Failures travel slow
Running Bellman-Ford forever creates a new problem as the original algorithm assumed that we would stop after |V|-1 steps.
The count to infinity problem occurs when we lose connectivity or a link becomes slower.
The effected vertices looks for a different path, but due to how the Bellman-Ford equation is defined, it may choose a path that would route back through itself using the old weight of an edge that is no longer valid. It does this because distance vectors only share the cheapest cost to other nodes without any context of the route.
Each router will update it's routing table adding the cost to navigate through each other, effectively bouncing between two networks until the true path becomes more cost effective.
Example: Hey the cost from A to B has jumped from 2 to 50, but it looks like there's a path from C to B, that only costs 4 and the cost from A to C is 2, we can update our cost to 6.
It does this not knowing that, that path cost of 4 was calculated based on the path C to A to B using the previous values of A. On the next iteration the cost is increased by 2 and sent right back. This back and forth exchange repeats until we finally reach 50.
In addition to the count to infinity problem, Distance Vector protocols are also slow to react to changes far away, because vertices only send messages to neighbors, which must then wait one cycle before sharing with their neighbors.

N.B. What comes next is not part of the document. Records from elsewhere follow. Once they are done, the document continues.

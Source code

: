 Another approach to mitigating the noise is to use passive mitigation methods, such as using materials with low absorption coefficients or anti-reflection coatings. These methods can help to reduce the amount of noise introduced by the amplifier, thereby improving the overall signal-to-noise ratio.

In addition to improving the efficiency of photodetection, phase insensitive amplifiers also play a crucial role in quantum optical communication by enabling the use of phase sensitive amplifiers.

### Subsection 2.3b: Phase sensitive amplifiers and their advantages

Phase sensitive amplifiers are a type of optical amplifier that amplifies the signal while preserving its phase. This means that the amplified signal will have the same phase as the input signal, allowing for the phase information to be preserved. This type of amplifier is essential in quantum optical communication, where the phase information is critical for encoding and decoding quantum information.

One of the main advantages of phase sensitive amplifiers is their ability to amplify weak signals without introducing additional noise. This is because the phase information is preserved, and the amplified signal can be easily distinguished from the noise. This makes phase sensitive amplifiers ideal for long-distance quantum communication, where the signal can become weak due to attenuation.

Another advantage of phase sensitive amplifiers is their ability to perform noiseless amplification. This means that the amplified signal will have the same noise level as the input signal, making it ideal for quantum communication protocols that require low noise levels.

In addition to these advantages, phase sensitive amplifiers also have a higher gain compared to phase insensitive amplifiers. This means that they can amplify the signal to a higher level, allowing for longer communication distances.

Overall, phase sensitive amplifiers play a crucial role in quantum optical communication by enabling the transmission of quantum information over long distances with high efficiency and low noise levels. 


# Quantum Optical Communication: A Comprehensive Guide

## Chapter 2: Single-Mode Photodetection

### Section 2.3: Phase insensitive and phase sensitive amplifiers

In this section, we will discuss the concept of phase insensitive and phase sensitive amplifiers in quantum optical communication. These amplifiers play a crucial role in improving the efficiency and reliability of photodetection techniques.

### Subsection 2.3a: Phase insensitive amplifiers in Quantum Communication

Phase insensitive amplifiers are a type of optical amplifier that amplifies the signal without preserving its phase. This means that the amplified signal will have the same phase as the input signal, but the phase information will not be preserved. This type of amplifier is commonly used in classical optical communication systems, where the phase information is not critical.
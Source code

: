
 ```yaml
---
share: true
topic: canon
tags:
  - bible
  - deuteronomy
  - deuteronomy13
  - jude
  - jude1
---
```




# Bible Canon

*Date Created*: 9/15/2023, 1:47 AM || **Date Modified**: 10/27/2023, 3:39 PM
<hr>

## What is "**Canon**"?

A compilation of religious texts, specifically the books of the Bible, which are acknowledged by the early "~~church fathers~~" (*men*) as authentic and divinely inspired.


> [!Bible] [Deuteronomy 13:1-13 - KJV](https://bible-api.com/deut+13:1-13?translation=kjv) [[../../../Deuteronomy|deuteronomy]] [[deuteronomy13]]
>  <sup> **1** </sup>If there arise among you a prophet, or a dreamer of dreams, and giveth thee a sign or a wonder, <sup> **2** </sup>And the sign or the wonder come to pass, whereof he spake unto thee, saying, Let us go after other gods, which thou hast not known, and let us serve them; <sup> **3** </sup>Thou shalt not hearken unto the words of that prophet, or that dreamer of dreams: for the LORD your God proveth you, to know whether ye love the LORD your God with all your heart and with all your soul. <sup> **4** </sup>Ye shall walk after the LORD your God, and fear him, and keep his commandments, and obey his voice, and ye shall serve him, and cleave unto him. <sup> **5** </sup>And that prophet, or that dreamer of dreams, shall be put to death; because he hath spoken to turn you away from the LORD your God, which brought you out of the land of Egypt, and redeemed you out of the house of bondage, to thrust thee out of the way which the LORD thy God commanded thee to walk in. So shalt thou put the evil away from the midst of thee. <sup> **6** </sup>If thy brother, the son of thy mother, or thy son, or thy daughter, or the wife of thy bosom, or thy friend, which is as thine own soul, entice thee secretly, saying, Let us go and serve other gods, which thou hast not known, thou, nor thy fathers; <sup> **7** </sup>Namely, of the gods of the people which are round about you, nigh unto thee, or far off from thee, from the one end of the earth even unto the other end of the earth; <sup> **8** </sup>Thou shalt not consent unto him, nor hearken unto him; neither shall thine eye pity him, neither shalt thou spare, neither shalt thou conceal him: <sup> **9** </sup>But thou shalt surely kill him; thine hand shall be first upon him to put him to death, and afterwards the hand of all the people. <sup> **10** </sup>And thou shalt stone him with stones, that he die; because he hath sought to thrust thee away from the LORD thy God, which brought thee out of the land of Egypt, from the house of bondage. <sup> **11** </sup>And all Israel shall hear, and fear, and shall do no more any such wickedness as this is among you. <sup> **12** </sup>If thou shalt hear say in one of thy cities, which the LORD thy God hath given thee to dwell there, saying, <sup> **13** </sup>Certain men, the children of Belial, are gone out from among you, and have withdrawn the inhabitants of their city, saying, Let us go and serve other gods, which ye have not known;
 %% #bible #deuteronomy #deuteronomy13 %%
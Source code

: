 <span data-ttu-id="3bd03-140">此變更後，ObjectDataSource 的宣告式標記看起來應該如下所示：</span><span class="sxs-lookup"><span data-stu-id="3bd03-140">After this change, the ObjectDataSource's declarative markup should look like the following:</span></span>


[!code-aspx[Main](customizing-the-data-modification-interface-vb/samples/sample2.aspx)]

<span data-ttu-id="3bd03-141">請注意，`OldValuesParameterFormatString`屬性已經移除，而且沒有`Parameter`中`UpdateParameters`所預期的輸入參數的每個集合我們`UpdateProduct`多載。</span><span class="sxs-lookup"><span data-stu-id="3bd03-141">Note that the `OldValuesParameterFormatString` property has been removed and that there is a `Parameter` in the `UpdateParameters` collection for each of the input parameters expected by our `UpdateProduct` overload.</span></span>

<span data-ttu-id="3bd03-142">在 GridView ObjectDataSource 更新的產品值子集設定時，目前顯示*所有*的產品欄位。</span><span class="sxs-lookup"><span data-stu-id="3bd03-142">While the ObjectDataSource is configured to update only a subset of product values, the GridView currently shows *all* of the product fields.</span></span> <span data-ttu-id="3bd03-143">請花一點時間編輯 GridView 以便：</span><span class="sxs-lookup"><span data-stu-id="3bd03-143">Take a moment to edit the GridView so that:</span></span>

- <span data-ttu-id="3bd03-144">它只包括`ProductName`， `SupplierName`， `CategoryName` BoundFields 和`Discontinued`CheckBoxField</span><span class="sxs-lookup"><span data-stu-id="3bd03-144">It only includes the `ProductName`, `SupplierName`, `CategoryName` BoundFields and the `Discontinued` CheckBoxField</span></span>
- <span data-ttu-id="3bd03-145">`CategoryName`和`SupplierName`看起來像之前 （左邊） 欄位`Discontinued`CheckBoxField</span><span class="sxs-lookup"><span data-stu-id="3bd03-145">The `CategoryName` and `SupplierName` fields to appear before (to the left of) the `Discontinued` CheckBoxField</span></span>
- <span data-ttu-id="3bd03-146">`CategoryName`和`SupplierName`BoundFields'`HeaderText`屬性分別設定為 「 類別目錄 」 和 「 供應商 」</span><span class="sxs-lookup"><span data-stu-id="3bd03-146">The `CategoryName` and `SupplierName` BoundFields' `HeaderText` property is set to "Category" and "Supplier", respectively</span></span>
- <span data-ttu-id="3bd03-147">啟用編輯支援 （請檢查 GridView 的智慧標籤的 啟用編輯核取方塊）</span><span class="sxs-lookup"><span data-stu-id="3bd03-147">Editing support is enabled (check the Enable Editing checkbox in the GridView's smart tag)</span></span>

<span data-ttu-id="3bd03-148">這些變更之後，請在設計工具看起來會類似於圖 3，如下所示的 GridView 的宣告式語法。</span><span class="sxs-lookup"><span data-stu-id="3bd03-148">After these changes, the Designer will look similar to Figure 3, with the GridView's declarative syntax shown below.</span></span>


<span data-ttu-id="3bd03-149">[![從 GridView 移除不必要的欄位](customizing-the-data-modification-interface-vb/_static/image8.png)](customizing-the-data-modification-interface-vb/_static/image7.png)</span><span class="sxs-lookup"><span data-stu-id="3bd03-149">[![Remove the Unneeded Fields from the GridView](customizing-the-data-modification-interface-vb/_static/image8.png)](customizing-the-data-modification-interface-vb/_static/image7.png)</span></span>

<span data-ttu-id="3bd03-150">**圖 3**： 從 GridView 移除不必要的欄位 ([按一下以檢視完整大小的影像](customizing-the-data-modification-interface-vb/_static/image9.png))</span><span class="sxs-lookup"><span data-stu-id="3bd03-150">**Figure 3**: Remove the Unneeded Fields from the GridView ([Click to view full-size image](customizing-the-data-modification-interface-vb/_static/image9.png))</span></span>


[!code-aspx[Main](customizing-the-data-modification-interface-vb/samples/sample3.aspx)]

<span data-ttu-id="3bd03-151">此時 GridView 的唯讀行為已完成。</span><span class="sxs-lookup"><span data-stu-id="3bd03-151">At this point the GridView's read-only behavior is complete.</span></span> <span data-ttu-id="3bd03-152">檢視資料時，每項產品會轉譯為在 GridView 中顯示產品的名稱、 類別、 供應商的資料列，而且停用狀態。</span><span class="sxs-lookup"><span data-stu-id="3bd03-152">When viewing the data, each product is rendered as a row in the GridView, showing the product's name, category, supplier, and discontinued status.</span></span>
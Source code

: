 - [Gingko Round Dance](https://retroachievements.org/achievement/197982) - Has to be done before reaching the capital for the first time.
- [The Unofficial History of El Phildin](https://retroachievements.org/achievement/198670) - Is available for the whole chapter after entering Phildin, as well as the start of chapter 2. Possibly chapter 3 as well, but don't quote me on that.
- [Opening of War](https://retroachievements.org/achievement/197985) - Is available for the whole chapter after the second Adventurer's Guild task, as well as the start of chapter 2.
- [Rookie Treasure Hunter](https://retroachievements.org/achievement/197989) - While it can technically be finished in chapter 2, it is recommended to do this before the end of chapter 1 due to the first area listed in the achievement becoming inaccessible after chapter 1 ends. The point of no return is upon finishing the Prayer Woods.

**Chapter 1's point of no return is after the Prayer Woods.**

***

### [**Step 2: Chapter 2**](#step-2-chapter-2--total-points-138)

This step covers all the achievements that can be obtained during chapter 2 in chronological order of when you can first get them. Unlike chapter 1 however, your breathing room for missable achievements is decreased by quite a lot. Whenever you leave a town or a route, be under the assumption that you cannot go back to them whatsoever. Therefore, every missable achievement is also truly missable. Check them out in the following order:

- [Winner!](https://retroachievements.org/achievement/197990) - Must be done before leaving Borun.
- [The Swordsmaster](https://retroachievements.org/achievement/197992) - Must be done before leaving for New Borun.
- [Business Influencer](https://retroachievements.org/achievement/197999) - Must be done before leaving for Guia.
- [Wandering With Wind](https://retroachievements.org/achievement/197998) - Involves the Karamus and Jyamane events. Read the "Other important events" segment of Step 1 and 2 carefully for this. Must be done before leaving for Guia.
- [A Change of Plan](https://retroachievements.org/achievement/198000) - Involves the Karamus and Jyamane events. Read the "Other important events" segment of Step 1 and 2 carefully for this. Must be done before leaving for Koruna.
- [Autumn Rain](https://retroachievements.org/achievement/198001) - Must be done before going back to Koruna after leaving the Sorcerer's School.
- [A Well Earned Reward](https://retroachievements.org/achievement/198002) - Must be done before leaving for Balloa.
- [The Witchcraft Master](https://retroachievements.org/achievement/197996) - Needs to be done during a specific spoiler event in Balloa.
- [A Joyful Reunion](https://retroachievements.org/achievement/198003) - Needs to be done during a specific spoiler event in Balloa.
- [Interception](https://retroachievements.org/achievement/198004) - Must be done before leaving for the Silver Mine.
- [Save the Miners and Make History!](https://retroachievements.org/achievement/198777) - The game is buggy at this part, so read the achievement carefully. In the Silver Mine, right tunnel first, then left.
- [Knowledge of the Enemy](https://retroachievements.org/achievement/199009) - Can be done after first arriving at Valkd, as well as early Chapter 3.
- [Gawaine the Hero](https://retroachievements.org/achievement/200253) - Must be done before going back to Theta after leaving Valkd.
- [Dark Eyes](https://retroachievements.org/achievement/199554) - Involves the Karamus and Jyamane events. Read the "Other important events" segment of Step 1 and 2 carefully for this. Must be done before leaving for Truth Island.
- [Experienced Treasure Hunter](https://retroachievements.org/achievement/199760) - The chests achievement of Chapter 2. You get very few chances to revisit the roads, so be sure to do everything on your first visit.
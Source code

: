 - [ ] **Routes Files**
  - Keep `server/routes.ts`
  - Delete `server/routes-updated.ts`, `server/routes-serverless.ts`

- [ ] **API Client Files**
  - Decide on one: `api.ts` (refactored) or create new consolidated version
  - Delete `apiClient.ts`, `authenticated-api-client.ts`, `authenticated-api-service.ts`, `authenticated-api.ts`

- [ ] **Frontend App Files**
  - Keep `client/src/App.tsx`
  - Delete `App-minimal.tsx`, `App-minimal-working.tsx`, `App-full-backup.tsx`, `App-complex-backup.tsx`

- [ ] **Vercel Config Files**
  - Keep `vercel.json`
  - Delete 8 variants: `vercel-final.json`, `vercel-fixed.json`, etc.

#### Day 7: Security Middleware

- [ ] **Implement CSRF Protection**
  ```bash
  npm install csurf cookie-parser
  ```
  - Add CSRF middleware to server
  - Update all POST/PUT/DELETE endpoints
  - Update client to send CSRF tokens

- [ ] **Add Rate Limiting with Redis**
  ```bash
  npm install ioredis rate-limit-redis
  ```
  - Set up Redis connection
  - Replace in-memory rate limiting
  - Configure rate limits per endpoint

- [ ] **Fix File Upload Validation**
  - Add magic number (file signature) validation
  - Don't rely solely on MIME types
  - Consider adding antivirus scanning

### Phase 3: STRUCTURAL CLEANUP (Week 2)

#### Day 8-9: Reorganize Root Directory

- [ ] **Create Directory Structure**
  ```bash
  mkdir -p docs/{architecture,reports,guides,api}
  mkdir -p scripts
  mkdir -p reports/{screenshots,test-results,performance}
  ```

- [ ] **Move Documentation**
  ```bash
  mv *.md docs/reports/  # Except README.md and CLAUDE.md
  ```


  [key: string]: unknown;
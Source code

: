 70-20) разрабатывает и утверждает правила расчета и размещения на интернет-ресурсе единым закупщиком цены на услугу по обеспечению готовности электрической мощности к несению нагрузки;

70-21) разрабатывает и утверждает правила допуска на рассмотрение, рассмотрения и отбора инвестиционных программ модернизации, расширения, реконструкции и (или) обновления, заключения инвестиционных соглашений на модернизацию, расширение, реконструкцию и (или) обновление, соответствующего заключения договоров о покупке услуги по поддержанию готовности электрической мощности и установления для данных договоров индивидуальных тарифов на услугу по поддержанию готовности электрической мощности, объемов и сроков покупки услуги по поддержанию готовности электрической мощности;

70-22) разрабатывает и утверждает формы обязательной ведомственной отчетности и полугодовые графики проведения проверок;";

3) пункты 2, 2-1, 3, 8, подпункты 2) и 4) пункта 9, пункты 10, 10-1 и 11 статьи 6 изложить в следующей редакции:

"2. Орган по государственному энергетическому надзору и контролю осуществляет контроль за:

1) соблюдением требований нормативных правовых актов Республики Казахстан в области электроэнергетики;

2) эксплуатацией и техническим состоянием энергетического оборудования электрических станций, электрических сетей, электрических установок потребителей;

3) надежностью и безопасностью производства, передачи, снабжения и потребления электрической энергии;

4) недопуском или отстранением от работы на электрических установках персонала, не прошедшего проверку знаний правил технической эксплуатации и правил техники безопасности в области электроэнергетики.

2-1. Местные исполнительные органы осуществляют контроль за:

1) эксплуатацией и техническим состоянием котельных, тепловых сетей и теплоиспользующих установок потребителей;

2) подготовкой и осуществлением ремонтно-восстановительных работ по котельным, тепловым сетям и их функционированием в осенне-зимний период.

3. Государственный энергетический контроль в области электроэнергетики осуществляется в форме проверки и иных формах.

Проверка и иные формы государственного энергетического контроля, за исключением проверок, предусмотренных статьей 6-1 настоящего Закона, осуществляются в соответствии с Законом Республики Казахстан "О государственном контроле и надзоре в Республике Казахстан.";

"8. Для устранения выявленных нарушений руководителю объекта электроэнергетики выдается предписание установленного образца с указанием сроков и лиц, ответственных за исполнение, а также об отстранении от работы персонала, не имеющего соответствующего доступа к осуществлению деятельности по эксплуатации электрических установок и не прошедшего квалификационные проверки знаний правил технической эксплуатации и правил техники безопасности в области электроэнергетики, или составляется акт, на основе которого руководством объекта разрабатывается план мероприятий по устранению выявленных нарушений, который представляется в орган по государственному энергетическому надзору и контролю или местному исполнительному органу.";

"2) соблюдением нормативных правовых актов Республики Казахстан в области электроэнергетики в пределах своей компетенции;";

Due to improvements in hardware since 1970, we are no longer bound by memory and computational limitations that made Distance Vector algorithms a preferred choice previously. With the ability to store the entire topology of the Autonomous System in the memory of a single router, Link-state protocols allow for a faster convergence and without the tradeoffs Distance Vector algorithms needed to make, we also don't need to worry about the count to infinity problem as we are no longer using Bellman-Ford.
Link-state routing protocols send their entire routing table in chunks called Link State Advertisement (LSA) to all networks that are part of the AS. This is in contrast to Distance Vector Routing Protocol which only sends the best known route and only to neighboring networks. The routing table is broken up into LSA chunks segmented by connection type, such that updates requests are more targeted, and only need to send the entire routing table if all the data is completely out of date.
Routers store all received information in a Linked State Database (LSDB), if it's missing any data or that data has expired it sends Link State Requests (LSRs) to fetch the missing LSA's. Upon receiving all the LSA's it performs Dijkstra to calculate the cost of the shortest path to every other known network in the AS.
Intermediate System to Intermediate System IS-IS (Data Link layer)
Open Shortest Path First OSPF (Network Layer)
Open Shortest Path First (OSPF) and Intermediate System to Intermediate System (IS-IS) both use link-state routing.
The key difference is what layer each of these operate on. IS-IS has became more popular recently, due to the fact that, because it operates on the data link layer, it supports IPv6 out of the box.
Computation of network grows O(|V|3)
OSPF Areas and IS-IS Levels mitigate this by creating three classes of routers. (Backbone routers, Area Border Routers, and Internal Routers) Instead of sending changes to every other vertex, OSPF Areas are created via subnetting and ABR's are in charge of a specific subnet. Changes to a network within an area only propagate within that area. Subnetting allows us to summarize paths which keeps the size of the LSDB small and the number of LSAs on the wire to a minimum.
In the above example we calculate Dijkstra from within each area and stitch the results together if we need to cross between areas.